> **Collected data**
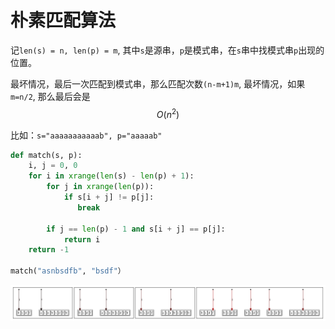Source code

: # 朴素匹配算法

记`len(s) = n, len(p) = m`, 其中`s`是源串，`p`是模式串，在`s`串中找模式串`p`出现的位置。

最坏情况，最后一次匹配到模式串，那么匹配次数`(n-m+1)m`, 最坏情况，如果`m=n/2`, 那么最后会是$$O(n^2)$$

比如：`s="aaaaaaaaaaab", p="aaaaab"`

```py
def match(s, p): 
    i, j = 0, 0
    for i in xrange(len(s) - len(p) + 1):
        for j in xrange(len(p)):
            if s[i + j] != p[j]:
               break

        if j == len(p) - 1 and s[i + j] == p[j]:
            return i
    return -1

match("asnbsdfb", "bsdf"）
```

![](/assets/naivealgorithm.svg)

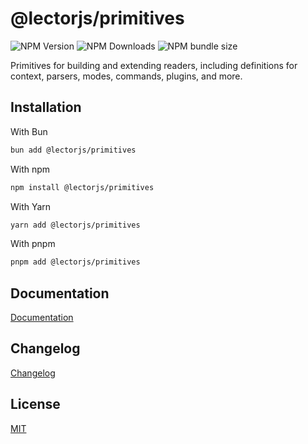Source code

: # @lectorjs/primitives

![NPM Version](https://img.shields.io/npm/v/@lectorjs/primitives?style=flat-square&colorA=000000&colorB=BC3433)
![NPM Downloads](https://img.shields.io/npm/dm/@lectorjs/primitives?style=flat-square&colorA=000000&colorB=BC3433)
![NPM bundle size](https://img.shields.io/bundlephobia/minzip/@lectorjs/primitives?style=flat-square&colorA=000000&colorB=BC3433)

Primitives for building and extending readers, including definitions for context, parsers, modes, commands, plugins, and more.

## Installation

With Bun

```sh
bun add @lectorjs/primitives
```

With npm

```sh
npm install @lectorjs/primitives
```

With Yarn

```sh
yarn add @lectorjs/primitives
```

With pnpm

```sh
pnpm add @lectorjs/primitives
```

## Documentation

[Documentation](https://lector.pages.dev/docs/primitives)

## Changelog

[Changelog](CHANGELOG.md)

## License

[MIT](../../LICENSE)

> **WHAT YOU SHOULD DO**
The reply should hold an exact repeat of the entries from their opening line through the line with "## Documentation", and no pictures at all.

> **RESULT FOR THIS TASK**
Source code

: # 朴素匹配算法

记`len(s) = n, len(p) = m`, 其中`s`是源串，`p`是模式串，在`s`串中找模式串`p`出现的位置。

最坏情况，最后一次匹配到模式串，那么匹配次数`(n-m+1)m`, 最坏情况，如果`m=n/2`, 那么最后会是$$O(n^2)$$

比如：`s="aaaaaaaaaaab", p="aaaaab"`

```py
def match(s, p): 
    i, j = 0, 0
    for i in xrange(len(s) - len(p) + 1):
        for j in xrange(len(p)):
            if s[i + j] != p[j]:
               break

        if j == len(p) - 1 and s[i + j] == p[j]:
            return i
    return -1

match("asnbsdfb", "bsdf"）
```

![](/assets/naivealgorithm.svg)

Source code

: # @lectorjs/primitives

![NPM Version](https://img.shields.io/npm/v/@lectorjs/primitives?style=flat-square&colorA=000000&colorB=BC3433)
![NPM Downloads](https://img.shields.io/npm/dm/@lectorjs/primitives?style=flat-square&colorA=000000&colorB=BC3433)
![NPM bundle size](https://img.shields.io/bundlephobia/minzip/@lectorjs/primitives?style=flat-square&colorA=000000&colorB=BC3433)

Primitives for building and extending readers, including definitions for context, parsers, modes, commands, plugins, and more.

## Installation

With Bun

```sh
bun add @lectorjs/primitives
```

With npm

```sh
npm install @lectorjs/primitives
```

With Yarn

```sh
yarn add @lectorjs/primitives
```

With pnpm

```sh
pnpm add @lectorjs/primitives
```

## Documentation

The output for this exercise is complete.